Please reproduce exactly the line that contains "## About Me" and every line after it through the end of the records below, adding nothing else.

<<<<

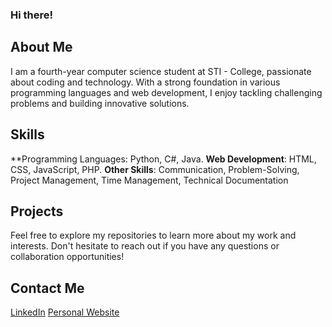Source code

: ### Hi there!

## About Me
I am a fourth-year computer science student at STI - College, passionate about coding and technology. With a strong foundation
in various programming languages and web development, I enjoy tackling challenging problems and building innovative solutions.

## Skills
**Programming Languages: Python, C#, Java.
**Web Development**: HTML, CSS, JavaScript, PHP.
**Other Skills**: Communication, Problem-Solving, Project Management, Time Management, Technical Documentation

## Projects



Feel free to explore my repositories to learn more about my work and interests. Don't hesitate to reach out if you have any questions or collaboration opportunities!

## Contact Me
[LinkedIn](www.linkedin.com/in/audhymontesa)
[Personal Website]()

>>>>

RESPONSE:
## About Me
I am a fourth-year computer science student at STI - College, passionate about coding and technology. With a strong foundation
in various programming languages and web development, I enjoy tackling challenging problems and building innovative solutions.

## Skills
**Programming Languages: Python, C#, Java.
**Web Development**: HTML, CSS, JavaScript, PHP.
**Other Skills**: Communication, Problem-Solving, Project Management, Time Management, Technical Documentation

## Projects



Feel free to explore my repositories to learn more about my work and interests. Don't hesitate to reach out if you have any questions or collaboration opportunities!

## Contact Me
[LinkedIn](www.linkedin.com/in/audhymontesa)
[Personal Website]()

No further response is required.